This Conundrum We Call Love

My parents don't love each other.  It affects my life. Everyday I come home to a household of not even friends. My parents treat each other like roommates. Their marriage was just out of "this is something I just gotta do". If my parents had the love of a love marriage, I think my life would even be different. My mom seems to always just be okay or sad. I haven't seen my mom happy in maybe 3 years, when my sister graduated. I can obviously give my love but that's not enough. They fight/come to a strong disagreement at least twice a week.Every moment they share results in a negative remark from one side to the other. Worst of all, there's nothing I can do about it.

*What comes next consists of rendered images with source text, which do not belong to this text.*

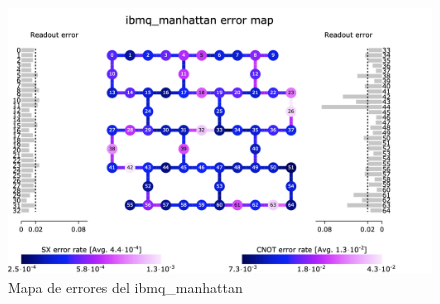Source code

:   \begin{figure}[H]
    \centering
    \includegraphics[width=\textwidth]{TFG/imagenes/system_error_manhattan.png}
    \caption{Mapa de errores del ibmq\_manhattan} 
    \label{FIG:MapaErrores}
 \end{figure}

 \vspace{20pt}


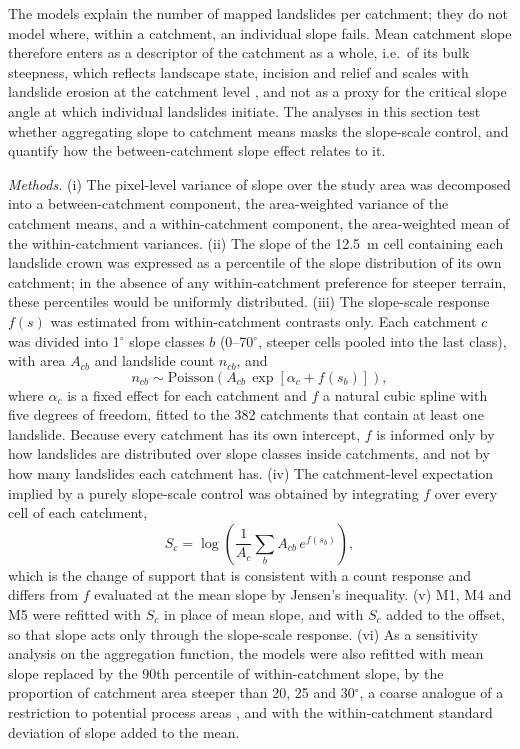 \documentclass[journal abbreviation, manuscript]{copernicus}
\begin{document}
The models explain the number of mapped landslides per catchment; they do not model where, within a catchment, an individual slope fails. Mean catchment slope therefore enters as a descriptor of the catchment as a whole, i.e.\ of its bulk steepness, which reflects landscape state, incision and relief and scales with landslide erosion at the catchment level \citep{Montgomery2002, Larsen2012}, and not as a proxy for the critical slope angle at which individual landslides initiate. The analyses in this section test whether aggregating slope to catchment means masks the slope-scale control, and quantify how the between-catchment slope effect relates to it.

\textit{Methods.} (i) The pixel-level variance of slope over the study area was decomposed into a between-catchment component, the area-weighted variance of the catchment means, and a within-catchment component, the area-weighted mean of the within-catchment variances. (ii) The slope of the 12.5~m cell containing each landslide crown was expressed as a percentile of the slope distribution of its own catchment; in the absence of any within-catchment preference for steeper terrain, these percentiles would be uniformly distributed. (iii) The slope-scale response $f(s)$ was estimated from within-catchment contrasts only. Each catchment $c$ was divided into 1$^{\circ}$ slope classes $b$ (0--70$^{\circ}$, steeper cells pooled into the last class), with area $A_{cb}$ and landslide count $n_{cb}$, and
\begin{equation}
n_{cb} \sim \mathrm{Poisson}\left(A_{cb}\, \exp\left[\alpha_c + f(s_b)\right]\right),
\end{equation}
where $\alpha_c$ is a fixed effect for each catchment and $f$ a natural cubic spline with five degrees of freedom, fitted to the 382 catchments that contain at least one landslide. Because every catchment has its own intercept, $f$ is informed only by how landslides are distributed over slope classes inside catchments, and not by how many landslides each catchment has. (iv) The catchment-level expectation implied by a purely slope-scale control was obtained by integrating $f$ over every cell of each catchment,
\begin{equation}\label{eq:Sc}
S_c = \log\left(\frac{1}{A_c}\sum_{b} A_{cb}\, e^{f(s_b)}\right),
\end{equation}
which is the change of support that is consistent with a count response and differs from $f$ evaluated at the mean slope by Jensen's inequality. (v) M1, M4 and M5 were refitted with $S_c$ in place of mean slope, and with $S_c$ added to the offset, so that slope acts only through the slope-scale response. (vi) As a sensitivity analysis on the aggregation function, the models were also refitted with mean slope replaced by the 90th percentile of within-catchment slope, by the proportion of catchment area steeper than 20, 25 and 30$^{\circ}$, a coarse analogue of a restriction to potential process areas \citep{steger2026dynamic}, and with the within-catchment standard deviation of slope added to the mean.
\end{document}
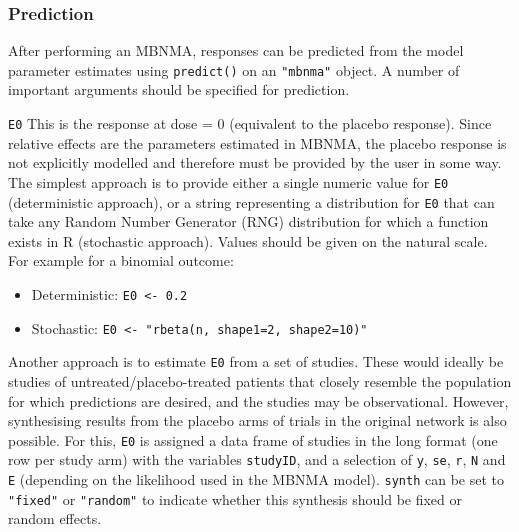 \documentclass[]{article}
\newenvironment{Shaded}{\begin{snugshade}}{\end{snugshade}}
\newcommand{\DecValTok}[1]{\textcolor[rgb]{0.00,0.00,0.81}{#1}}
\newcommand{\NormalTok}[1]{#1}
\newcommand{\OperatorTok}[1]{\textcolor[rgb]{0.81,0.36,0.00}{\textbf{#1}}}
\newcommand{\StringTok}[1]{\textcolor[rgb]{0.31,0.60,0.02}{#1}}
\providecommand{\tightlist}{%
  \setlength{\itemsep}{0pt}\setlength{\parskip}{0pt}}
\begin{document}
\hypertarget{prediction}{%
\subsubsection{Prediction}\label{prediction}}

After performing an MBNMA, responses can be predicted from the model
parameter estimates using \texttt{predict()} on an \texttt{"mbnma"}
object. A number of important arguments should be specified for
prediction.

\texttt{E0} This is the response at dose = 0 (equivalent to the placebo
response). Since relative effects are the parameters estimated in MBNMA,
the placebo response is not explicitly modelled and therefore must be
provided by the user in some way. The simplest approach is to provide
either a single numeric value for \texttt{E0} (deterministic approach),
or a string representing a distribution for \texttt{E0} that can take
any Random Number Generator (RNG) distribution for which a function
exists in R (stochastic approach). Values should be given on the natural
scale. For example for a binomial outcome:

\begin{itemize}
\tightlist
\item
  Deterministic: \texttt{E0\ \textless{}-\ 0.2}
\item
  Stochastic:
  \texttt{E0\ \textless{}-\ "rbeta(n,\ shape1=2,\ shape2=10)"}
\end{itemize}

Another approach is to estimate \texttt{E0} from a set of studies. These
would ideally be studies of untreated/placebo-treated patients that
closely resemble the population for which predictions are desired, and
the studies may be observational. However, synthesising results from the
placebo arms of trials in the original network is also possible. For
this, \texttt{E0} is assigned a data frame of studies in the long format
(one row per study arm) with the variables \texttt{studyID}, and a
selection of \texttt{y}, \texttt{se}, \texttt{r}, \texttt{N} and
\texttt{E} (depending on the likelihood used in the MBNMA model).
\texttt{synth} can be set to \texttt{"fixed"} or \texttt{"random"} to
indicate whether this synthesis should be fixed or random effects.

\begin{Shaded}
\end{Shaded}
\end{document}
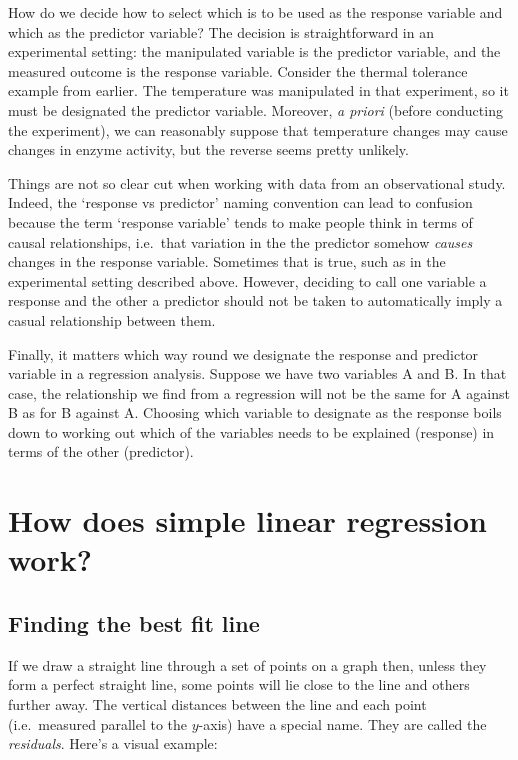 \documentclass[
]{book}
\begin{document}
How do we decide how to select which is to be used as the response variable and which as the predictor variable? The decision is straightforward in an experimental setting: the manipulated variable is the predictor variable, and the measured outcome is the response variable. Consider the thermal tolerance example from earlier. The temperature was manipulated in that experiment, so it must be designated the predictor variable. Moreover, \emph{a priori} (before conducting the experiment), we can reasonably suppose that temperature changes may cause changes in enzyme activity, but the reverse seems pretty unlikely.

Things are not so clear cut when working with data from an observational study. Indeed, the `response vs predictor' naming convention can lead to confusion because the term `response variable' tends to make people think in terms of causal relationships, i.e.~that variation in the the predictor somehow \emph{causes} changes in the response variable. Sometimes that is true, such as in the experimental setting described above. However, deciding to call one variable a response and the other a predictor should not be taken to automatically imply a casual relationship between them.

Finally, it matters which way round we designate the response and predictor variable in a regression analysis. Suppose we have two variables A and B. In that case, the relationship we find from a regression will not be the same for A against B as for B against A. Choosing which variable to designate as the response boils down to working out which of the variables needs to be explained (response) in terms of the other (predictor).

\hypertarget{how-does-simple-linear-regression-work}{%
\section{How does simple linear regression work?}\label{how-does-simple-linear-regression-work}}

\hypertarget{finding-the-best-fit-line}{%
\subsection{Finding the best fit line}\label{finding-the-best-fit-line}}

If we draw a straight line through a set of points on a graph then, unless they form a perfect straight line, some points will lie close to the line and others further away. The vertical distances between the line and each point (i.e.~measured parallel to the \(y\)-axis) have a special name. They are called the \emph{residuals}. Here's a visual example:
\end{document}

I feel that one day I'm going to be the one telling my dad about love when it should be the other way around. (Copy/paste from other post) My parents have never hugged in front of me. I've seen them hold hands once, January 2012, near the Madamme Tussauds Wax Museum, while we were walking towards it. It was Christmas season this year and my sister kept putting on movies from the Hallmark Channel and I told her to stop because as far as I know, love doesn't exist. I've only seen it in movies and TV shows. (End of copy/paste from other post) I openly post this link of my blog to my Facebook hoping that my parents see this. My mom is sick and my dad doesn't even offer to take her to the doctor, get out medicine, hug her,  not even give her a high five. I have to force it upon him. "Papa was saying that he'll take you to the doctor." "Papa says he'll go buy medicine if we don't have it." When really he couldn't even tell she was sick and when I told him she was, he goes to her and makes a negative remark on how she's but accepting being sick so he doesn't need to take her to the doctor. And if he "tried to force her he would be in so much trouble." This is my experience with the conundrum we call love.